WASHINGTON — President Obama will roll out his much-anticipated housing plan today in an effort to stem the tide of foreclosures that has triggered the worst recession in decades.
The president will outline the plan during a speech in Phoenix, where home values have dropped 33% in the last year -- the steepest decline of any metropolitan area in the country. Across the nation, thousands of people continue to be forced from their homes every day.
Washington insiders expect the plan to focus on lowering monthly payments for some borrowers through a combination of lower interest rates, extended terms and even principal write-downs.
The foreclosure crisis has bedeviled policymakers for nearly two years, and several programs launched with great fanfare have had little success.
Obama has pledged to spend $50 billion to $100 billion of the remaining financial bailout funds approved by Congress last fall to help worthy but struggling homeowners stay in their homes.
Economists and policymakers agree that the rising tide of foreclosures is causing collateral damage to neighborhoods and communities as they lose residents, properties fall into neglect and the tax base erodes.
But previous efforts to reduce foreclosures have been thwarted by a central problem: How should the losses be shared among borrowers, lenders and the government?

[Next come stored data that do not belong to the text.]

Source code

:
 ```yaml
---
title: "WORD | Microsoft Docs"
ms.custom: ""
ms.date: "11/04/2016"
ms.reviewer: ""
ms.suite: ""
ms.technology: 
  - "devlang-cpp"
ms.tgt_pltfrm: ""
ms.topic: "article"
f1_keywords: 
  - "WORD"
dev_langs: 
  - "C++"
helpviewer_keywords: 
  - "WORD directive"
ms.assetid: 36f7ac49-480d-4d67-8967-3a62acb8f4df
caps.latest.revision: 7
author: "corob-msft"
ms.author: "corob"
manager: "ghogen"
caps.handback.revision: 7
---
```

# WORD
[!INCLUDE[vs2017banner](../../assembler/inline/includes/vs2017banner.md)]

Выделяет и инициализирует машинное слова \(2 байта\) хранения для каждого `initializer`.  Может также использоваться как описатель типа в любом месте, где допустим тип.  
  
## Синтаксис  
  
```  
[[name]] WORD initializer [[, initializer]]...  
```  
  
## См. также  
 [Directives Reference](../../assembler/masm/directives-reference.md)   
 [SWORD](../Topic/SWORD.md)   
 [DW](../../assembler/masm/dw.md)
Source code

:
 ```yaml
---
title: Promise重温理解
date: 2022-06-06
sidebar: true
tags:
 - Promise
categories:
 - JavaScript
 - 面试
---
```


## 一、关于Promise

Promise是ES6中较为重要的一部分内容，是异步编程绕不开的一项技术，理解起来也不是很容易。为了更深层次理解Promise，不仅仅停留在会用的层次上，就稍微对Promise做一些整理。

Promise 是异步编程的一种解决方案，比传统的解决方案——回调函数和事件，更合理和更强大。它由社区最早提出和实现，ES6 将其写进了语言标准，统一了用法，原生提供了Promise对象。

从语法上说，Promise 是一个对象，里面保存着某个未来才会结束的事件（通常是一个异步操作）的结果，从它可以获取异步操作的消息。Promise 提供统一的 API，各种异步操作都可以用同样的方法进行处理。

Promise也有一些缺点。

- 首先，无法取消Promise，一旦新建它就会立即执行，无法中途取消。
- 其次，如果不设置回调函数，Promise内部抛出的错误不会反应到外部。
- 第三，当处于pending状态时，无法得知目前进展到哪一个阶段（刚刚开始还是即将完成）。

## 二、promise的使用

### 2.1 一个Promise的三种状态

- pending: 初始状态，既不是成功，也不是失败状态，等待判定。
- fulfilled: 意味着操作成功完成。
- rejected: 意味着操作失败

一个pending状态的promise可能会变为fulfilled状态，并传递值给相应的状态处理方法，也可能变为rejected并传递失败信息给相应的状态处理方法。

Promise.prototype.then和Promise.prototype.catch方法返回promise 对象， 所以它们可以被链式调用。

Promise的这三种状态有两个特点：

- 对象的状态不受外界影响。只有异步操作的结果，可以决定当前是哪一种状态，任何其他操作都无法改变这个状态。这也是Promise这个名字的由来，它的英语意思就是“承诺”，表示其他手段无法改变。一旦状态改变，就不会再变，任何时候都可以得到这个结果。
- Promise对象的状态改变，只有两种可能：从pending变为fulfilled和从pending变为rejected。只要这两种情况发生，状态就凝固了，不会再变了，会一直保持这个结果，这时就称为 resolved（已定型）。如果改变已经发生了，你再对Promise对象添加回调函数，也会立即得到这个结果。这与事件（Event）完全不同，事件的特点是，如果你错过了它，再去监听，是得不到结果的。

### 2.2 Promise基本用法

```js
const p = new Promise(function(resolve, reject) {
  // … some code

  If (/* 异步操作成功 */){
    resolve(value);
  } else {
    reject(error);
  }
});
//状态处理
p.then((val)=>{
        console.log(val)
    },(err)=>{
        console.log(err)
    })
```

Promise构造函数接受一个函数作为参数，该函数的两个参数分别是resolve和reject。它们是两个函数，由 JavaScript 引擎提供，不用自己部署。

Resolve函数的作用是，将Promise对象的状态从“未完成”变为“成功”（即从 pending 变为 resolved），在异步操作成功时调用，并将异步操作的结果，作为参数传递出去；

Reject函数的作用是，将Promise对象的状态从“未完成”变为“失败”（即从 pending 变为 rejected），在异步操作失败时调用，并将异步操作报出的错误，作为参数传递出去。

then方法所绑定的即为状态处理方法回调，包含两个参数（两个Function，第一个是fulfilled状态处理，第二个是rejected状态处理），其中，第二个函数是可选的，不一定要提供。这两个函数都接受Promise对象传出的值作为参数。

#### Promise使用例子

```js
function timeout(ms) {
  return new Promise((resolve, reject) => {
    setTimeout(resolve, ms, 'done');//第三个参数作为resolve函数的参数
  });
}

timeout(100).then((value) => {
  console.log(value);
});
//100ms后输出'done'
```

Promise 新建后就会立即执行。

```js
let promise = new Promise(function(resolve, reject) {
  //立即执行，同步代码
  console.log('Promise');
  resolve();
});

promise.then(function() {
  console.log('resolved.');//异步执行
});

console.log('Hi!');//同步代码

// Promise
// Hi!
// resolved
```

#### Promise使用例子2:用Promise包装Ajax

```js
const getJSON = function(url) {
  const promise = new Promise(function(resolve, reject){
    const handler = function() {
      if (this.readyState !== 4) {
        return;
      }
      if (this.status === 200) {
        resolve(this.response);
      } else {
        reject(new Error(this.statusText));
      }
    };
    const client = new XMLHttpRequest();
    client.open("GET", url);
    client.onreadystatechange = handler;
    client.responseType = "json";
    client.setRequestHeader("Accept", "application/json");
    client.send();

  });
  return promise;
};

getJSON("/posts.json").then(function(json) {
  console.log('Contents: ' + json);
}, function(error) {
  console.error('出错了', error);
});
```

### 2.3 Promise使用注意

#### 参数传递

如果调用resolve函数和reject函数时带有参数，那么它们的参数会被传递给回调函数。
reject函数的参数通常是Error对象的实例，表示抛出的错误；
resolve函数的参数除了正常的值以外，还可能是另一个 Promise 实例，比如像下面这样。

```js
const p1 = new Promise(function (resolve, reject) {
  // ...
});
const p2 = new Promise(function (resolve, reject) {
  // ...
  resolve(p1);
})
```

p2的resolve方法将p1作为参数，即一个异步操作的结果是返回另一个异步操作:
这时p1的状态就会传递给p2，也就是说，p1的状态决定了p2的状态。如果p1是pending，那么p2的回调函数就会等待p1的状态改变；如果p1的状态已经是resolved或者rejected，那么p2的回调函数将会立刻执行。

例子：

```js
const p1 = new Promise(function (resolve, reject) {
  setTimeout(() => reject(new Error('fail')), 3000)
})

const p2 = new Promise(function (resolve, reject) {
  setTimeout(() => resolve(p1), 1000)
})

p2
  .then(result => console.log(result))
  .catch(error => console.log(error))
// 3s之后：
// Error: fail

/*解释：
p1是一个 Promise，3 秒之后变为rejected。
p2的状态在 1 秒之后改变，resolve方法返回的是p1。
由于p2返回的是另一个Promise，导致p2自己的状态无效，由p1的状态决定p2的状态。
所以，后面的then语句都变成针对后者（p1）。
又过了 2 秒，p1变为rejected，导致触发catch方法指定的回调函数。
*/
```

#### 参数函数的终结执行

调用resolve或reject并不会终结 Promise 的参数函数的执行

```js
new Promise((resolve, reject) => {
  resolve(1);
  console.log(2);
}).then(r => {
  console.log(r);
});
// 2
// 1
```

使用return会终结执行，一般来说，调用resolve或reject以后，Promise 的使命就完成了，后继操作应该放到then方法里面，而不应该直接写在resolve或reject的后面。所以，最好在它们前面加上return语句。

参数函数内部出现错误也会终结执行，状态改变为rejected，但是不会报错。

The prevalence of bubble markets in areas including California, Florida and Nevada has raised other equity issues: Is it fair to use funds from taxpayers elsewhere in the country to help borrowers in those markets? And is it fair to use taxes collected from renters or those who made sensible financial decisions to bail out borrowers who were greedy or careless?
So far, lenders have been unwilling to write down the principal on troubled mortgages, in part because most had been bundled into complicated securities and it has been legally uncertain whether servicers had the right to alter the terms.
Congress tackled that problem last summer by passing a law known as Hope for Homeowners. Under that plan, the government would guarantee new mortgages for worthy borrowers if lenders would agree to write down the principal. But the program has had few takers so far.
One way of forcing lenders to reduce principal is by changing bankruptcy law. Currently, bankruptcy law permits judges to lower the principal for any consumer loan except a mortgage.
Obama has expressed support for the idea, which would require Congress to pass new legislation to amend the bankruptcy code.